I've found each of these to be a good general reference, by the way--if
you're going to be dealing with "curve fitting" on more than this one
occasion, one or all of these would be good to have.  Ripley's pattern
recognition book naturally focuses on classification rather than general
curve-fitting, though many ideas are common to both.

Fitting a net will put more of a burden on you to optimize the model than
mgcv will.  I would suggest  the following guidelines (most of which I
learned from Ripley's pattern recognition book):
   Any net "fitting" should actually consist of multiple fits from random
   starting points--take the fit that minimizes the fitting criterion.
   Scale predictors if necessary to ensure that predictors are on similar
   scales.
   For curve fitting, use the options "linout = T" and "skip = T" (the
   latter is optional but recommended).
   You must optimize some criterion that keeps you from overfitting.  Two
   different techniques I have used successfully are
   (a)  choose the number of hidden units and weight decay parameter to
   optimize cross-validation performance, and
   (b)  choose the number of hidden units to optimize the Bayesian
   Information Criterion (BIC) (setting weight decay to zero).
   The former should give you better performance, but the latter is less
   work and usually works pretty well.  BIC penalizes the number of
   parameters, and here the "number of parameters" is taken to be the
   number of weights.  I could send you R code that automates this.
   Using weight decay > 0 generally improves predictive performance.  Once
   you have enough hidden units, you will not overfit if you use a suitable
   weight-decay parameter.  In fact, a reasonable strategy would be to use
   BIC to select the number of hidden units, then add (say) 2 hidden units
   and find weight-decay that optimizes cross-validation performance.
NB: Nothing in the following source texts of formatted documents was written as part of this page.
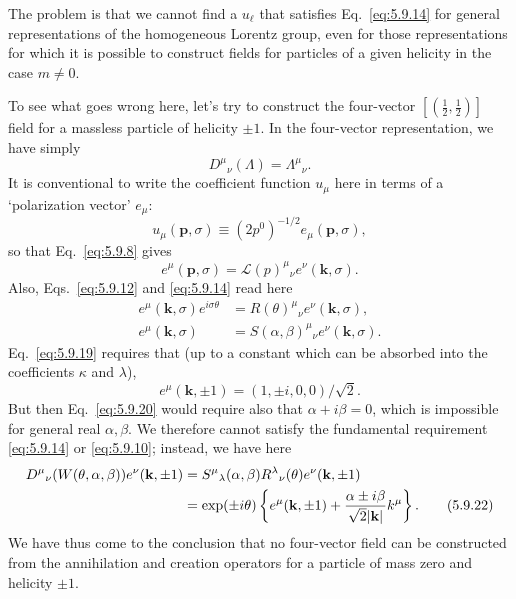 The problem is that we cannot find a $u_\ell$ that satisfies Eq.~\eqref{eq:5.9.14} for
general representations of the homogeneous Lorentz group, even for those
representations for which it is possible to construct fields for particles of
a given helicity in the case $m\neq0$.

To see what goes wrong here, let's try to construct the four-vector
$[(\tfrac12,\tfrac12)]$ field for a massless particle of helicity $\pm1$. In
the four-vector representation, we have simply
\[
D^\mu{}_\nu(\Lambda)=\Lambda^\mu{}_\nu.
\]
It is conventional to write the coefficient function $u_\mu$ here in terms of
a `polarization vector' $e_\mu$:
\begin{equation}
u_\mu(\mathbf p,\sigma)\equiv(2p^0)^{-1/2}e_\mu(\mathbf p,\sigma),
\tag{5.9.17}\label{eq:5.9.17}
\end{equation}
so that Eq.~\eqref{eq:5.9.8} gives
\begin{equation}
e^\mu(\mathbf p,\sigma)=\mathcal L(p)^\mu{}_\nu e^\nu(\mathbf k,\sigma).
\tag{5.9.18}\label{eq:5.9.18}
\end{equation}
Also, Eqs.~\eqref{eq:5.9.12} and \eqref{eq:5.9.14} read here
\begin{align}
e^\mu(\mathbf k,\sigma)e^{i\sigma\theta}
&=R(\theta)^\mu{}_\nu e^\nu(\mathbf k,\sigma),
\tag{5.9.19}\label{eq:5.9.19}\\
e^\mu(\mathbf k,\sigma)&=S(\alpha,\beta)^\mu{}_\nu
e^\nu(\mathbf k,\sigma).
\tag{5.9.20}\label{eq:5.9.20}
\end{align}
Eq.~\eqref{eq:5.9.19} requires that (up to a constant which can be absorbed into the
coefficients $\kappa$ and $\lambda$),
\begin{equation}
e^\mu(\mathbf k,\pm1)=(1,\pm i,0,0)/\sqrt2.
\tag{5.9.21}\label{eq:5.9.21}
\end{equation}
But then Eq.~\eqref{eq:5.9.20} would require also that $\alpha+i\beta=0$, which is
impossible for general real $\alpha,\beta$. We therefore cannot satisfy the
fundamental requirement \eqref{eq:5.9.14} or \eqref{eq:5.9.10}; instead, we have here
\begin{align}
D^\mu{}_\nu(W(\theta,\alpha,\beta))e^\nu(\mathbf k,\pm1)
&=S^\mu{}_\lambda(\alpha,\beta)R^\lambda{}_\nu(\theta)
e^\nu(\mathbf k,\pm1)
\notag\\
&=\exp(\pm i\theta)\left\{e^\mu(\mathbf k,\pm1)
+\frac{\alpha\pm i\beta}{\sqrt{2}|\mathbf k|}k^\mu\right\}.
\tag{5.9.22}\label{eq:5.9.22}
\end{align}
We have thus come to the conclusion that no four-vector field can be
constructed from the annihilation and creation operators for a particle of
mass zero and helicity $\pm1$.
In short, mgcv makes model optimization convenient but has a price in
implementation, while neural nets make implementation convenient but have a
price in optimization.  I sometimes fit a model which is then implemented
by our Software Engineering group in C, and in that situation I prefer to
pay the price that falls only on me and which I can afford to pay.  Hence I
have used neural nets.  In fact early on I specified for our software group
a "neural net evaluator" C routine that takes some net architectural
parameters (number of inputs, hidden nodes, etc.) and weights in the order
that the nnet package displays them.  Now I can essentially fit a net with
package nnet, send someone the parameters, and they'll have it running in C
in short order.

Of course, GAM's also offer much in the way of model interpretation, and if
the phenomenon at hand obeys additivity, a GAM will outperform a neural
net.  I should add that I use the mgcv package frequently, and like it very
much.

Regarding computational resources, with some datasets I've fitted complex
GAM's, neural nets, and projection pursuit (ppr in package modreg), and
didn't notice much difference in a very rough, qualitative sense.  With
enough data, they all take a while.  I didn't investigate memory usage.  Of
course, gam and ppr are doing more work--gam is optimizing smoothness, and
ppr is fitting a range of models.  If you have so much data that none of
these are feasible,  you could do worse than fitting to a random subset.
How much precision do you need anyway?  And how complex a model do you
anticipate?  1000 cases or fewer is probably more than enough for most
regression problems.  Set aside the rest, and you have a large validation
set!  In fact you might fit multiple models, each to a random subset,
implement all the models, and average their responses.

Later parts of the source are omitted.